Henry James, no seu conto de 1903, relatava em poucas páginas a experiência trágica dessa não-experiência. Um homem que, por antever no futuro um acontecimento raro potencialmente incrível, potencialmente trágico, acaba por não viver verdadeiramente – nomeadamente uma grande paixão.

Bertrand Bonello, com a pompa que já nos vem habituando (até em experiências de isolamento pandémico como “Coma” de 2022), expande esta fonte, transcendendo tempo, identidade e género, como se tivesse prometido a si mesmo um grande tratado sobre o poder arriscado da Arte contra precisamente esse medo que possa causar inércia e conforto. 

A história de James pode ser vista mais de perto no primeiro segmento temporal de 1910, mas mesmo aí há uma troca curiosa de género – o alvo do medo passa a ser a mulher em vez do homem, é este que lhe lembra do encontro prévio. De facto, há um acontecimento trágico envolvente que parece justificar o medo de arriscar: a tragédia real das inundações de Paris surge aqui nesta ficção surreal. 

O segundo segmento, datado de 2014, prossegue com a linha maestra narrativa para uma trama de Hollywood, onde há espaço para um piscar de olhos a outra tragédia real: os assassinatos misóginos de Isla Vista. 
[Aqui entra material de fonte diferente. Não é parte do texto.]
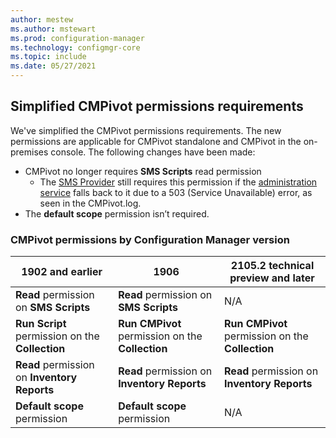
 ```yaml
---
author: mestew
ms.author: mstewart
ms.prod: configuration-manager
ms.technology: configmgr-core
ms.topic: include
ms.date: 05/27/2021
---
```


## <a name="bkmk_cmpivot"></a> Simplified CMPivot permissions requirements
<!--7898885-->
We've simplified the CMPivot permissions requirements. The new permissions are applicable for CMPivot standalone and CMPivot in the on-premises console. The following changes have been made:
- CMPivot no longer requires **SMS Scripts** read permission
   - The [SMS Provider](../../../../plan-design/hierarchy/plan-for-the-sms-provider.md) still requires this permission if the [administration service](../../../../../develop/adminservice/overview.md) falls back to it due to a 503 (Service Unavailable) error, as seen in the CMPivot.log.
- The **default scope** permission isn’t required.

### CMPivot permissions by Configuration Manager version

|1902 and earlier|1906|2105.2 technical preview and later|
|---|---|---|
|**Read** permission on **SMS Scripts**|**Read** permission on **SMS Scripts**|N/A|
|**Run Script** permission on the **Collection**|**Run CMPivot** permission on the **Collection**|**Run CMPivot** permission on the **Collection**|
|**Read** permission on **Inventory Reports**|**Read** permission on **Inventory Reports**|**Read** permission on **Inventory Reports**|
|**Default scope** permission|**Default scope** permission|N/A|
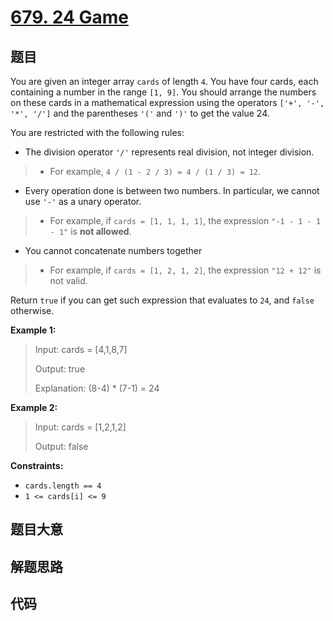# [679. 24 Game](https://leetcode.com/problems/24-game/)

## 题目

You are given an integer array `cards` of length `4`. You have four cards,
each containing a number in the range `[1, 9]`. You should arrange the numbers
on these cards in a mathematical expression using the operators `['+', '-',
'*', '/']` and the parentheses `'('` and `')'` to get the value 24.

You are restricted with the following rules:

  * The division operator `'/'` represents real division, not integer division. 
> 
> * For example, `4 / (1 - 2 / 3) = 4 / (1 / 3) = 12`.
  * Every operation done is between two numbers. In particular, we cannot use `'-'` as a unary operator. 
> 
> * For example, if `cards = [1, 1, 1, 1]`, the expression `"-1 - 1 - 1 - 1"` is **not allowed**.
  * You cannot concatenate numbers together 
> 
> * For example, if `cards = [1, 2, 1, 2]`, the expression `"12 + 12"` is not valid.

Return `true` if you can get such expression that evaluates to `24`, and
`false` otherwise.



**Example 1:**

> Input: cards = [4,1,8,7]
> 
> Output: true
> 
> Explanation: (8-4) * (7-1) = 24

**Example 2:**

> Input: cards = [1,2,1,2]
> 
> Output: false

**Constraints:**

  * `cards.length == 4`
  * `1 <= cards[i] <= 9`


## 题目大意

## 解题思路

## 代码

```javascript

```


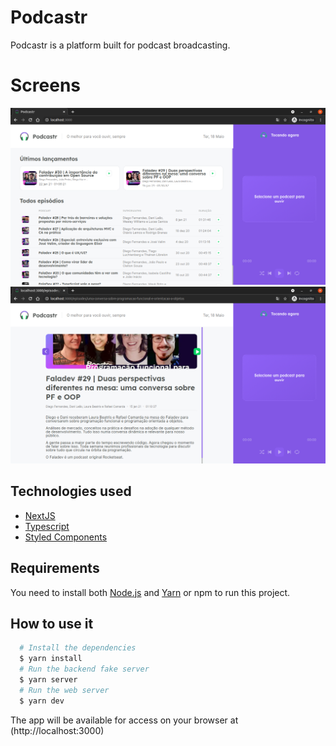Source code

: # Podcastr

Podcastr is a platform built for podcast broadcasting.

# Screens

![Home](./screens/home_screen.png)
![Episode](./screens/episode_screen.png)

## Technologies used
  - [NextJS](https://nextjs.org)
  - [Typescript](https://www.typescriptlang.org)
  - [Styled Components](https://www.styled-components.com)

## Requirements

You need to install both [Node.js](https://nodejs.org) and [Yarn](https://yarnpkg.com) or npm to run this project.

## How to use it

```bash
  # Install the dependencies
  $ yarn install
  # Run the backend fake server
  $ yarn server
  # Run the web server
  $ yarn dev
```

The app will be available for access on your browser at (http://localhost:3000)
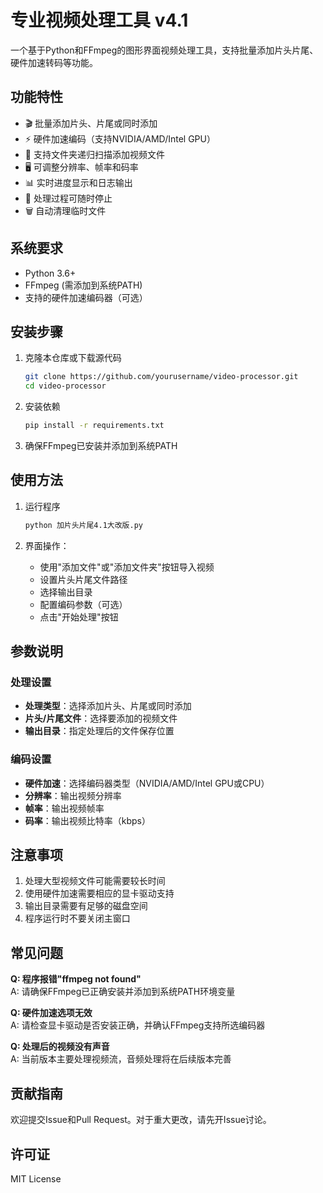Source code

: # 专业视频处理工具 v4.1

一个基于Python和FFmpeg的图形界面视频处理工具，支持批量添加片头片尾、硬件加速转码等功能。

## 功能特性

- 🎬 批量添加片头、片尾或同时添加
- ⚡ 硬件加速编码（支持NVIDIA/AMD/Intel GPU）
- 📁 支持文件夹递归扫描添加视频文件
- 🖥️ 可调整分辨率、帧率和码率
- 📊 实时进度显示和日志输出
- 🚦 处理过程可随时停止
- 🗑️ 自动清理临时文件

## 系统要求

- Python 3.6+
- FFmpeg (需添加到系统PATH)
- 支持的硬件加速编码器（可选）

## 安装步骤

1. 克隆本仓库或下载源代码
   ```bash
   git clone https://github.com/yourusername/video-processor.git
   cd video-processor
   ```

2. 安装依赖
   ```bash
   pip install -r requirements.txt
   ```

3. 确保FFmpeg已安装并添加到系统PATH

## 使用方法

1. 运行程序
   ```bash
   python 加片头片尾4.1大改版.py
   ```

2. 界面操作：
   - 使用"添加文件"或"添加文件夹"按钮导入视频
   - 设置片头片尾文件路径
   - 选择输出目录
   - 配置编码参数（可选）
   - 点击"开始处理"按钮

## 参数说明

### 处理设置
- **处理类型**：选择添加片头、片尾或同时添加
- **片头/片尾文件**：选择要添加的视频文件
- **输出目录**：指定处理后的文件保存位置

### 编码设置
- **硬件加速**：选择编码器类型（NVIDIA/AMD/Intel GPU或CPU）
- **分辨率**：输出视频分辨率
- **帧率**：输出视频帧率
- **码率**：输出视频比特率（kbps）

## 注意事项

1. 处理大型视频文件可能需要较长时间
2. 使用硬件加速需要相应的显卡驱动支持
3. 输出目录需要有足够的磁盘空间
4. 程序运行时不要关闭主窗口

## 常见问题

**Q: 程序报错"ffmpeg not found"**  
A: 请确保FFmpeg已正确安装并添加到系统PATH环境变量

**Q: 硬件加速选项无效**  
A: 请检查显卡驱动是否安装正确，并确认FFmpeg支持所选编码器

**Q: 处理后的视频没有声音**  
A: 当前版本主要处理视频流，音频处理将在后续版本完善

## 贡献指南

欢迎提交Issue和Pull Request。对于重大更改，请先开Issue讨论。

## 许可证

MIT License
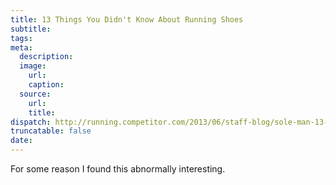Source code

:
 ```yaml
---
title: 13 Things You Didn't Know About Running Shoes
subtitle:
tags:
meta:
  description:
  image:
    url:
    caption:
  source:
    url:
    title:
dispatch: http://running.competitor.com/2013/06/staff-blog/sole-man-13-things-you-didnt-know-about-running-shoes_76099
truncatable: false
date:
---
```


For some reason I found this abnormally interesting.
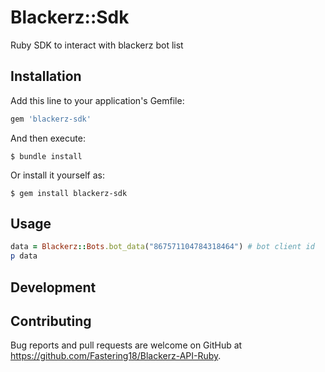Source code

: # Blackerz::Sdk

Ruby SDK to interact with blackerz bot list
## Installation

Add this line to your application's Gemfile:

```ruby
gem 'blackerz-sdk'
```

And then execute:

    $ bundle install

Or install it yourself as:

    $ gem install blackerz-sdk

## Usage

```rb
data = Blackerz::Bots.bot_data("867571104784318464") # bot client id
p data
```

## Development



## Contributing

Bug reports and pull requests are welcome on GitHub at https://github.com/Fastering18/Blackerz-API-Ruby.
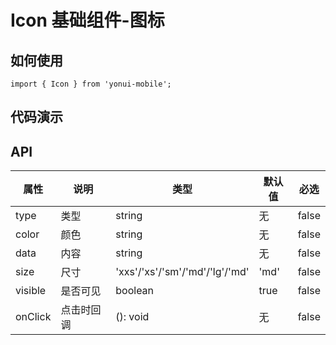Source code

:# Icon 基础组件-图标
## 如何使用

```
import { Icon } from 'yonui-mobile';

```

## 代码演示


## API

属性 | 说明 | 类型 | 默认值 | 必选
----|-----|------|------|------
type | 类型 | string | 无 | false
color | 颜色 | string | 无 | false
data | 内容 | string | 无 | false
size | 尺寸 | 'xxs'/'xs'/'sm'/'md'/'lg'/'md' | 'md' |false
visible | 是否可见 | boolean | true | false
onClick | 点击时回调 | (): void | 无 | false
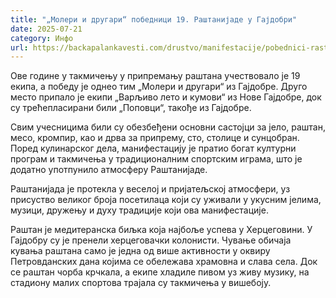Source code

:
 ```yaml
---
title: "„Молери и другари“ победници 19. Раштанијаде у Гајдобри"
date: 2025-07-21
category: Инфо
url: https://backapalankavesti.com/drustvo/manifestacije/pobednici-rastanijade-gajdobra/
---
```


Ове године у такмичењу у припремању раштана учествовало је 19 екипа, а победу је однео тим „Молери и другари“ из Гајдобре. Друго место припало је екипи „Варљиво лето и кумови“ из Нове Гајдобре, док су трећепласирани били „Поповци“, такође из Гајдобре.

Свим учесницима били су обезбеђени основни састојци за јело, раштан, месо, кромпир, као и дрва за припрему, сто, столице и сунцобран. Поред кулинарског дела, манифестацију је пратио богат културни програм и такмичења у традиционалним спортским играма, што је додатно употпунило атмосферу Раштанијаде.

Раштанијада је протекла у веселој и пријатељској атмосфери, уз присуство великог броја посетилаца који су уживали у укусним јелима, музици, дружењу и духу традиције који ова манифестације.

Раштан је медитеранска биљка која најбоље успева у Херцеговини. У Гајдобру су је пренели херцеговачки колонисти. Чување обичаја кувања раштана само је једна од више активности у оквиру Петровданских дана којима се обележава храмовна и слава села. Док се раштан чорба крчкала, а екипе хладиле пивом уз живу музику, на стадиону малих спортова трајала су такмичења у вишебоју.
É no terceiro segmento, em 2044, no “presente” da narrativa, onde a tragédia aparenta toda já ter acontecido, e talvez por isso, porque o grande apocalipse efetivamente aconteceu, e para libertar o sentimento que tanto oprime e alegadamente retarda a classe humana, a inteligência artificial promove uma “limpeza de alma” aos seus “progenitores” para assim poderem efetuar trabalhos mais intelectualmente complexos, para um esforço colaborativo com as máquinas que gere o máximo de produtividade possível. Gabrielle (uma cada vez mais impressionante Lea Seydoux) aceita ir a uma entrevista que requer esse programa de limpeza, que tem inclusive acesso às vidas passadas do indivíduo. É aliás assim que os três segmentos temporais se unem – Gabrielle encontra todas essas vezes Georges (George MacKay a preencher habilmente um papel que tinha sido desenhado para o falecido Gaspard Ulliel de “Saint Laurent”), um homem que terá confidenciado noutra vida ter um medo de que algo ia acontecer, mesmo não sabendo exatamente o quê ou quando. 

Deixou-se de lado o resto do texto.